[Excerpts from a dataset]
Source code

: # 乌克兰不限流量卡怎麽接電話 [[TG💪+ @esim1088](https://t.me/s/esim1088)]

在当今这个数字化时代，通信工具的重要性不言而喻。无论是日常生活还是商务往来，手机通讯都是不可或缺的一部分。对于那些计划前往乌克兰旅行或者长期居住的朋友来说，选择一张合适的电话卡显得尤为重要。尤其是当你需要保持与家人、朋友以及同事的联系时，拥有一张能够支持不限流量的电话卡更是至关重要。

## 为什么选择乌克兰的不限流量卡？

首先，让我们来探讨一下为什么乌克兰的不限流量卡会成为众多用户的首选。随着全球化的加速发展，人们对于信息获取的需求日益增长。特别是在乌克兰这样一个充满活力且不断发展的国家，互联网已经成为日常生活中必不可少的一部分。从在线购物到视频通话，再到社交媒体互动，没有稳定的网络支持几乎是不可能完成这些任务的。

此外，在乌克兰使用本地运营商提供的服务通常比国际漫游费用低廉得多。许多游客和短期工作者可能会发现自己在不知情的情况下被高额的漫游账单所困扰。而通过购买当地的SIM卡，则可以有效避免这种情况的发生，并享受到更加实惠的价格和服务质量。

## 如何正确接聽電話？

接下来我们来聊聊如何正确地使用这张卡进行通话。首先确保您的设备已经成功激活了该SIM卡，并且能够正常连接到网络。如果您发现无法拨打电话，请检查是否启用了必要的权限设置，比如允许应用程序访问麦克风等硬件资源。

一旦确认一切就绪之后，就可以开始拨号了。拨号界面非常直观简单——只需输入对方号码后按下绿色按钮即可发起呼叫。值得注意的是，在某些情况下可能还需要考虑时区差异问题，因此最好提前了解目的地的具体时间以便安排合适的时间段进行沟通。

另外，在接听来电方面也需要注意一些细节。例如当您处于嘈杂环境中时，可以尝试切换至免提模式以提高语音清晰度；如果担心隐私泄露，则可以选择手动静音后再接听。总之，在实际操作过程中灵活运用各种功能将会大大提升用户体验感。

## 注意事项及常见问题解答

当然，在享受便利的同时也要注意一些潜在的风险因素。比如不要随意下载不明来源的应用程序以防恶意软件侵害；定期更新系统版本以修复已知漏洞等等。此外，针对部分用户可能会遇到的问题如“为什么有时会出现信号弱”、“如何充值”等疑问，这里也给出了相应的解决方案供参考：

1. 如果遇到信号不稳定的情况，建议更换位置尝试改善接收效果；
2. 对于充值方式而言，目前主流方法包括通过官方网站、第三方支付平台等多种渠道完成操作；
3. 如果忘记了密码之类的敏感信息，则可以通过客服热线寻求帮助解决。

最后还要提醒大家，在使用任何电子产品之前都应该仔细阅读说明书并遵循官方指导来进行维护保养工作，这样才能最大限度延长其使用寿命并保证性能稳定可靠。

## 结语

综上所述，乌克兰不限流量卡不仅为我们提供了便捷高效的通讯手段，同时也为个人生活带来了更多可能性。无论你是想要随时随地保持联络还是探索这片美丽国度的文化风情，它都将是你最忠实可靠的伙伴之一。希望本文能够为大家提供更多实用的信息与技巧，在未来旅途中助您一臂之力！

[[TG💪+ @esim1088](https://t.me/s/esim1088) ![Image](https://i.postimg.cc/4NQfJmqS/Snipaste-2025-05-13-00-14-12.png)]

» **Problem description**:
Without any change, reproduce the data in full.

» **Answer box**:
Source code

: # 乌克兰不限流量卡怎麽接電話 [[TG💪+ @esim1088](https://t.me/s/esim1088)]

在当今这个数字化时代，通信工具的重要性不言而喻。无论是日常生活还是商务往来，手机通讯都是不可或缺的一部分。对于那些计划前往乌克兰旅行或者长期居住的朋友来说，选择一张合适的电话卡显得尤为重要。尤其是当你需要保持与家人、朋友以及同事的联系时，拥有一张能够支持不限流量的电话卡更是至关重要。

## 为什么选择乌克兰的不限流量卡？

首先，让我们来探讨一下为什么乌克兰的不限流量卡会成为众多用户的首选。随着全球化的加速发展，人们对于信息获取的需求日益增长。特别是在乌克兰这样一个充满活力且不断发展的国家，互联网已经成为日常生活中必不可少的一部分。从在线购物到视频通话，再到社交媒体互动，没有稳定的网络支持几乎是不可能完成这些任务的。

此外，在乌克兰使用本地运营商提供的服务通常比国际漫游费用低廉得多。许多游客和短期工作者可能会发现自己在不知情的情况下被高额的漫游账单所困扰。而通过购买当地的SIM卡，则可以有效避免这种情况的发生，并享受到更加实惠的价格和服务质量。

## 如何正确接聽電話？

接下来我们来聊聊如何正确地使用这张卡进行通话。首先确保您的设备已经成功激活了该SIM卡，并且能够正常连接到网络。如果您发现无法拨打电话，请检查是否启用了必要的权限设置，比如允许应用程序访问麦克风等硬件资源。

一旦确认一切就绪之后，就可以开始拨号了。拨号界面非常直观简单——只需输入对方号码后按下绿色按钮即可发起呼叫。值得注意的是，在某些情况下可能还需要考虑时区差异问题，因此最好提前了解目的地的具体时间以便安排合适的时间段进行沟通。

另外，在接听来电方面也需要注意一些细节。例如当您处于嘈杂环境中时，可以尝试切换至免提模式以提高语音清晰度；如果担心隐私泄露，则可以选择手动静音后再接听。总之，在实际操作过程中灵活运用各种功能将会大大提升用户体验感。

## 注意事项及常见问题解答

当然，在享受便利的同时也要注意一些潜在的风险因素。比如不要随意下载不明来源的应用程序以防恶意软件侵害；定期更新系统版本以修复已知漏洞等等。此外，针对部分用户可能会遇到的问题如“为什么有时会出现信号弱”、“如何充值”等疑问，这里也给出了相应的解决方案供参考：

1. 如果遇到信号不稳定的情况，建议更换位置尝试改善接收效果；
2. 对于充值方式而言，目前主流方法包括通过官方网站、第三方支付平台等多种渠道完成操作；
3. 如果忘记了密码之类的敏感信息，则可以通过客服热线寻求帮助解决。

最后还要提醒大家，在使用任何电子产品之前都应该仔细阅读说明书并遵循官方指导来进行维护保养工作，这样才能最大限度延长其使用寿命并保证性能稳定可靠。

## 结语

综上所述，乌克兰不限流量卡不仅为我们提供了便捷高效的通讯手段，同时也为个人生活带来了更多可能性。无论你是想要随时随地保持联络还是探索这片美丽国度的文化风情，它都将是你最忠实可靠的伙伴之一。希望本文能够为大家提供更多实用的信息与技巧，在未来旅途中助您一臂之力！

[[TG💪+ @esim1088](https://t.me/s/esim1088) ![Image](https://i.postimg.cc/4NQfJmqS/Snipaste-2025-05-13-00-14-12.png)]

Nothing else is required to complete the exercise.